Finally, para 4.15 defines that the operating organization shall not intentionally exceed the
operational limits and conditions. Where circumstances necessitate plant operation outside the
operational limits and conditions, clear formal instructions for such operations shall be
developed, on the basis of safety analysis, if applicable. These instructions shall include
instructions for returning the plant to normal operation within the operational limits and
conditions. The instructions shall also include specification of the arrangements for approval
by the operating organization and the regulatory body, as appropriate, of the changed
operational limits and conditions, prior to operation under these changed operational limits
and conditions.
IAEA Safety Guide NS-G-2.2 [3] defines the requirements for plant safety limits, limiting
safety systems settings, surveillance requirements and limits and conditions for normal
operations. Under section 6 the requirements for the limits and conditions for normal
operations are described in details. Among others:
6.2 The limits and conditions for normal operation should include limits on operating
parameters, stipulations for minimum amount of operable equipment, minimum staffing
levels, prescribed actions to be taken by the operating staff in the event of deviations from
the established OLCs and the time allowed to complete these actions. The limits should
also include parameters important to safety, such as the chemical composition of working
media, their activity contents and limits on discharges of radioactive material to the
environment.
6.3. Operability requirements should state for the various modes of normal operation the
number of systems or components important to safety that should be either in operating
condition or in standby condition. These operability requirements together define the
minimum safe plant configuration for each mode of normal operation. Where operability
requirements cannot be met to the extent intended, the actions to be taken to manoeuvre the
plant to a safer state, such as power reduction or reactor shutdown, should be specified, and
the time allowed to complete the action should also be stated.

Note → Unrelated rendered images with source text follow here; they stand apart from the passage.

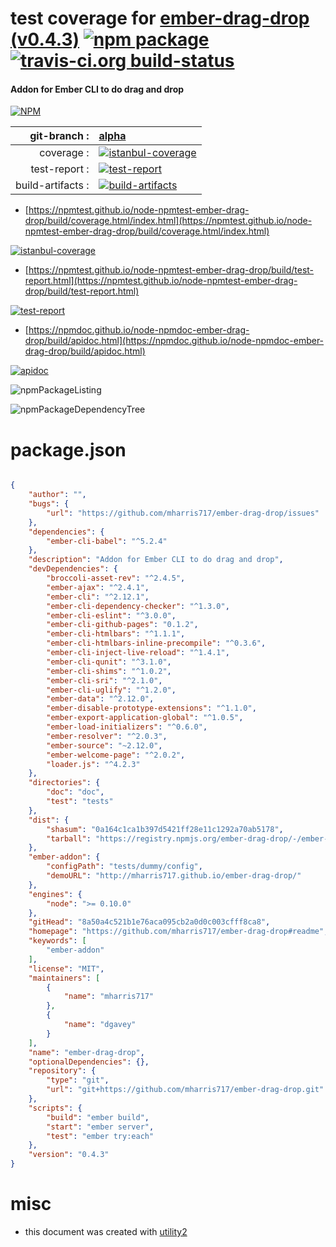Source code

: # test coverage for  [ember-drag-drop (v0.4.3)](https://github.com/mharris717/ember-drag-drop#readme)  [![npm package](https://img.shields.io/npm/v/npmtest-ember-drag-drop.svg?style=flat-square)](https://www.npmjs.org/package/npmtest-ember-drag-drop) [![travis-ci.org build-status](https://api.travis-ci.org/npmtest/node-npmtest-ember-drag-drop.svg)](https://travis-ci.org/npmtest/node-npmtest-ember-drag-drop)
#### Addon for Ember CLI to do drag and drop

[![NPM](https://nodei.co/npm/ember-drag-drop.png?downloads=true&downloadRank=true&stars=true)](https://www.npmjs.com/package/ember-drag-drop)

| git-branch : | [alpha](https://github.com/npmtest/node-npmtest-ember-drag-drop/tree/alpha)|
|--:|:--|
| coverage : | [![istanbul-coverage](https://npmtest.github.io/node-npmtest-ember-drag-drop/build/coverage.badge.svg)](https://npmtest.github.io/node-npmtest-ember-drag-drop/build/coverage.html/index.html)|
| test-report : | [![test-report](https://npmtest.github.io/node-npmtest-ember-drag-drop/build/test-report.badge.svg)](https://npmtest.github.io/node-npmtest-ember-drag-drop/build/test-report.html)|
| build-artifacts : | [![build-artifacts](https://npmtest.github.io/node-npmtest-ember-drag-drop/glyphicons_144_folder_open.png)](https://github.com/npmtest/node-npmtest-ember-drag-drop/tree/gh-pages/build)|

- [https://npmtest.github.io/node-npmtest-ember-drag-drop/build/coverage.html/index.html](https://npmtest.github.io/node-npmtest-ember-drag-drop/build/coverage.html/index.html)

[![istanbul-coverage](https://npmtest.github.io/node-npmtest-ember-drag-drop/build/screenCapture.buildCi.browser.%252Ftmp%252Fbuild%252Fcoverage.lib.html.png)](https://npmtest.github.io/node-npmtest-ember-drag-drop/build/coverage.html/index.html)

- [https://npmtest.github.io/node-npmtest-ember-drag-drop/build/test-report.html](https://npmtest.github.io/node-npmtest-ember-drag-drop/build/test-report.html)

[![test-report](https://npmtest.github.io/node-npmtest-ember-drag-drop/build/screenCapture.buildCi.browser.%252Ftmp%252Fbuild%252Ftest-report.html.png)](https://npmtest.github.io/node-npmtest-ember-drag-drop/build/test-report.html)

- [https://npmdoc.github.io/node-npmdoc-ember-drag-drop/build/apidoc.html](https://npmdoc.github.io/node-npmdoc-ember-drag-drop/build/apidoc.html)

[![apidoc](https://npmdoc.github.io/node-npmdoc-ember-drag-drop/build/screenCapture.buildCi.browser.%252Ftmp%252Fbuild%252Fapidoc.html.png)](https://npmdoc.github.io/node-npmdoc-ember-drag-drop/build/apidoc.html)

![npmPackageListing](https://npmtest.github.io/node-npmtest-ember-drag-drop/build/screenCapture.npmPackageListing.svg)

![npmPackageDependencyTree](https://npmtest.github.io/node-npmtest-ember-drag-drop/build/screenCapture.npmPackageDependencyTree.svg)



# package.json

```json

{
    "author": "",
    "bugs": {
        "url": "https://github.com/mharris717/ember-drag-drop/issues"
    },
    "dependencies": {
        "ember-cli-babel": "^5.2.4"
    },
    "description": "Addon for Ember CLI to do drag and drop",
    "devDependencies": {
        "broccoli-asset-rev": "^2.4.5",
        "ember-ajax": "^2.4.1",
        "ember-cli": "^2.12.1",
        "ember-cli-dependency-checker": "^1.3.0",
        "ember-cli-eslint": "^3.0.0",
        "ember-cli-github-pages": "0.1.2",
        "ember-cli-htmlbars": "^1.1.1",
        "ember-cli-htmlbars-inline-precompile": "^0.3.6",
        "ember-cli-inject-live-reload": "^1.4.1",
        "ember-cli-qunit": "^3.1.0",
        "ember-cli-shims": "^1.0.2",
        "ember-cli-sri": "^2.1.0",
        "ember-cli-uglify": "^1.2.0",
        "ember-data": "^2.12.0",
        "ember-disable-prototype-extensions": "^1.1.0",
        "ember-export-application-global": "^1.0.5",
        "ember-load-initializers": "^0.6.0",
        "ember-resolver": "^2.0.3",
        "ember-source": "~2.12.0",
        "ember-welcome-page": "^2.0.2",
        "loader.js": "^4.2.3"
    },
    "directories": {
        "doc": "doc",
        "test": "tests"
    },
    "dist": {
        "shasum": "0a164c1ca1b397d5421ff28e11c1292a70ab5178",
        "tarball": "https://registry.npmjs.org/ember-drag-drop/-/ember-drag-drop-0.4.3.tgz"
    },
    "ember-addon": {
        "configPath": "tests/dummy/config",
        "demoURL": "http://mharris717.github.io/ember-drag-drop/"
    },
    "engines": {
        "node": ">= 0.10.0"
    },
    "gitHead": "8a50a4c521b1e76aca095cb2a0d0c003cfff8ca8",
    "homepage": "https://github.com/mharris717/ember-drag-drop#readme",
    "keywords": [
        "ember-addon"
    ],
    "license": "MIT",
    "maintainers": [
        {
            "name": "mharris717"
        },
        {
            "name": "dgavey"
        }
    ],
    "name": "ember-drag-drop",
    "optionalDependencies": {},
    "repository": {
        "type": "git",
        "url": "git+https://github.com/mharris717/ember-drag-drop.git"
    },
    "scripts": {
        "build": "ember build",
        "start": "ember server",
        "test": "ember try:each"
    },
    "version": "0.4.3"
}
```



# misc
- this document was created with [utility2](https://github.com/kaizhu256/node-utility2)
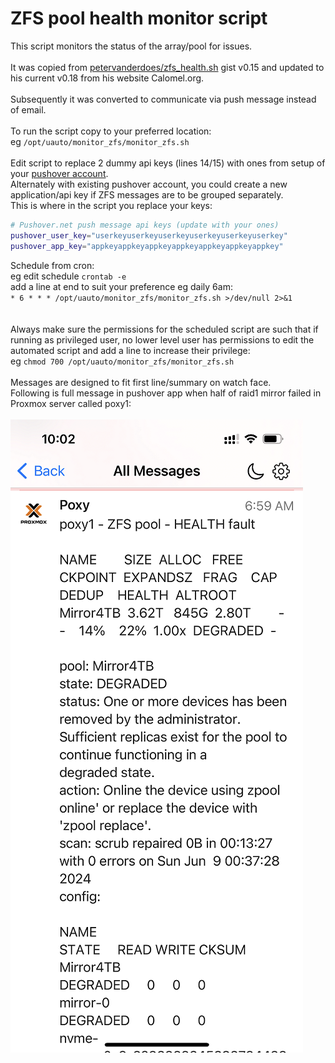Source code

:# ZFS pool health monitor script<br>
This script monitors the status of the array/pool for issues.<br><br>
It was copied from [petervanderdoes/zfs_health.sh](https://gist.github.com/petervanderdoes/bd6660302404ed5b094d) gist v0.15 and updated to his current v0.18 from his website Calomel.org.<br><br>
Subsequently it was converted to communicate via push message instead of email.<br><br>
To run the script copy to your preferred location:<br>
eg `/opt/uauto/monitor_zfs/monitor_zfs.sh`<br><br>
Edit script to replace 2 dummy api keys (lines 14/15) with ones from setup of your [pushover account](https://github.com/bnchk/UbuntuAutomation/tree/main/push-message-setup).<br>
Alternately with existing pushover account, you could create a new application/api key if ZFS messages are to be grouped separately.<br>
This is where in the script you replace your keys:<br>
```bash
# Pushover.net push message api keys (update with your ones)
pushover_user_key="userkeyuserkeyuserkeyuserkeyuserkeyuserkey"
pushover_app_key="appkeyappkeyappkeyappkeyappkeyappkeyappkey"
```
Schedule from cron:<br>
eg edit schedule `crontab -e`<br>
add a line at end to suit your preference eg daily 6am:<br>
`* 6 * * * /opt/uauto/monitor_zfs/monitor_zfs.sh >/dev/null 2>&1`<br><br>
<br>
Always make sure the permissions for the scheduled script are such that if running as privileged user, no lower level user has permissions to edit the automated script and add a line to increase their privilege:<br>
eg `chmod 700 /opt/uauto/monitor_zfs/monitor_zfs.sh`<br><br>
Messages are designed to fit first line/summary on watch face.<br>
Following is full message in pushover app when half of raid1 mirror failed in Proxmox server called poxy1:<br><br>
![example](./images/zfs_fail_msg.png) <br>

6.6. When it is necessary to remove a component of a safety system from service,
confirmation should be obtained that the safety logic continues to be in accordance with
design provisions. The performance of a safety function may be affected by process
conditions or service system conditions that are not directly related to the equipment
performing the function. It should therefore be ensured that such influences are identified
and appropriate limits applied.
6.7. For the operability requirements for safety related equipment, the provisions in the
design for redundancy, the reliability of the equipment and the period over which
equipment may be inoperable without an unacceptable increase in risk should be taken into
consideration.
6.8. The allowable periods of inoperability and the cumulative effects of these periods
should be assessed in order to ensure that any increase in risk is kept to acceptable levels.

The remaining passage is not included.